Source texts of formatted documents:
==============================

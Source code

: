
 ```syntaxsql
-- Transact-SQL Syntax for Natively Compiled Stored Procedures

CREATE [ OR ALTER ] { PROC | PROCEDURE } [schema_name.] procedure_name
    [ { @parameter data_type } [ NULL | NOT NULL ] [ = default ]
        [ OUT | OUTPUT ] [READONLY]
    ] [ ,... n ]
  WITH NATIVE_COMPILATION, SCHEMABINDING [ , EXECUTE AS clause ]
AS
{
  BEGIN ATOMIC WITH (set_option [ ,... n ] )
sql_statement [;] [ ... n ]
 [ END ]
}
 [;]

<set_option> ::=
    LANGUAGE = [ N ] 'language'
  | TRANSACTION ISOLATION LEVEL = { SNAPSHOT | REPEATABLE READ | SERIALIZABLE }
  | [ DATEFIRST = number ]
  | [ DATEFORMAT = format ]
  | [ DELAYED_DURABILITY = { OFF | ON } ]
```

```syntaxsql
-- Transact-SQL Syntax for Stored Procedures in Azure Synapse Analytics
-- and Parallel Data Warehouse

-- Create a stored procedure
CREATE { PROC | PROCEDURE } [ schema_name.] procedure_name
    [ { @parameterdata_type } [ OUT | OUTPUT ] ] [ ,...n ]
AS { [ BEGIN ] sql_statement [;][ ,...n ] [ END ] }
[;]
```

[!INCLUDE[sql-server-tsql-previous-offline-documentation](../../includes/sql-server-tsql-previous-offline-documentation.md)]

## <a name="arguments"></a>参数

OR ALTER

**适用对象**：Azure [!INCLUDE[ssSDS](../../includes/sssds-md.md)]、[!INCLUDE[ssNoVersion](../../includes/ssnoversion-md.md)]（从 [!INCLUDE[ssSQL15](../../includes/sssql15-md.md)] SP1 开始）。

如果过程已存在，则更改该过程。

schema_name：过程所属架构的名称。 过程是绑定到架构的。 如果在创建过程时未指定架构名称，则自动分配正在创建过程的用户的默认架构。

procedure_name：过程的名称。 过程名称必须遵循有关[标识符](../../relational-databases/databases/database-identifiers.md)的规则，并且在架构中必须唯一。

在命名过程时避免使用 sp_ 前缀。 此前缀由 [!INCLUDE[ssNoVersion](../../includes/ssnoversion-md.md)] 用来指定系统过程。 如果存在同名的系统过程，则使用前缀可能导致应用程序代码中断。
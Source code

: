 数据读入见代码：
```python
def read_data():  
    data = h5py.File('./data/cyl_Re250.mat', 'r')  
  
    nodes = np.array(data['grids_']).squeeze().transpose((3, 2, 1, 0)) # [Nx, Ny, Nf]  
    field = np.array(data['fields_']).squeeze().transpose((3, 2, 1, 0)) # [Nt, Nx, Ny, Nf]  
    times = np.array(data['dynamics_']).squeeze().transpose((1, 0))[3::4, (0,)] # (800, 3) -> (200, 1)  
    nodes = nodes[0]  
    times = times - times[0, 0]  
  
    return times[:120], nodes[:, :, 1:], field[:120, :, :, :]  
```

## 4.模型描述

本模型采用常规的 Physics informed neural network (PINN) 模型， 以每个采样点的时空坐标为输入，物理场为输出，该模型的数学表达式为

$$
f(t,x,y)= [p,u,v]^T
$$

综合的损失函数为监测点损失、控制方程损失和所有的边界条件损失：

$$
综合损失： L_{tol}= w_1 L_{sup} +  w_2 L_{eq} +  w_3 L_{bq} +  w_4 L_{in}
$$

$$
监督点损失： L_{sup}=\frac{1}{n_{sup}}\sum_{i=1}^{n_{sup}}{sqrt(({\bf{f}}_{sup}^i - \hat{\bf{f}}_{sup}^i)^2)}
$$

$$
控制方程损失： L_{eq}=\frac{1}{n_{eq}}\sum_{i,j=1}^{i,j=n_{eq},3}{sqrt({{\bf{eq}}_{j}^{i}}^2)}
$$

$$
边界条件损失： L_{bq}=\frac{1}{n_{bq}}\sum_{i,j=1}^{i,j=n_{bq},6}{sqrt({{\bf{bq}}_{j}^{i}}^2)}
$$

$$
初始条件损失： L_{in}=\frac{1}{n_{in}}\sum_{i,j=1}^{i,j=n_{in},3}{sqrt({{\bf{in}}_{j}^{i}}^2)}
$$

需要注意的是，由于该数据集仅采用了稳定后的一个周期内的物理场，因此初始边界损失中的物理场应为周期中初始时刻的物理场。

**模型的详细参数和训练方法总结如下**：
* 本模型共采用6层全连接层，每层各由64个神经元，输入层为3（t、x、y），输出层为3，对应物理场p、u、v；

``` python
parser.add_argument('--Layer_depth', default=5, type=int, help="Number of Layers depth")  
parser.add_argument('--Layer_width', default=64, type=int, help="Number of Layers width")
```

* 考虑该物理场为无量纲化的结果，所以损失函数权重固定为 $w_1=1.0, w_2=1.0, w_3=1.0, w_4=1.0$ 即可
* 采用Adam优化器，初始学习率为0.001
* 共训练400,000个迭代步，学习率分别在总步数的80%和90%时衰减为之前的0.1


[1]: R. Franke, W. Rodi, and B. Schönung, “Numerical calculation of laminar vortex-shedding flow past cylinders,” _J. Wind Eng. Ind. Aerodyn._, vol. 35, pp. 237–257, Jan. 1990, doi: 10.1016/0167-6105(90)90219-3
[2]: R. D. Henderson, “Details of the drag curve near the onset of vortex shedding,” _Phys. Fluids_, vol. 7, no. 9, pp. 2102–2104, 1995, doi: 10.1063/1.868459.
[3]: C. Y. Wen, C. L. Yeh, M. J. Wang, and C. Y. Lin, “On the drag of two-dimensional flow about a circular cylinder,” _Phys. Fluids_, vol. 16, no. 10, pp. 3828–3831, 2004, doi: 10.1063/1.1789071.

==============================

**EXERCISE INSTRUCTIONS**
Please give the number of lines in the entries above that hold "OUTPUT", with no other words.

**ANSWER SPACE**
2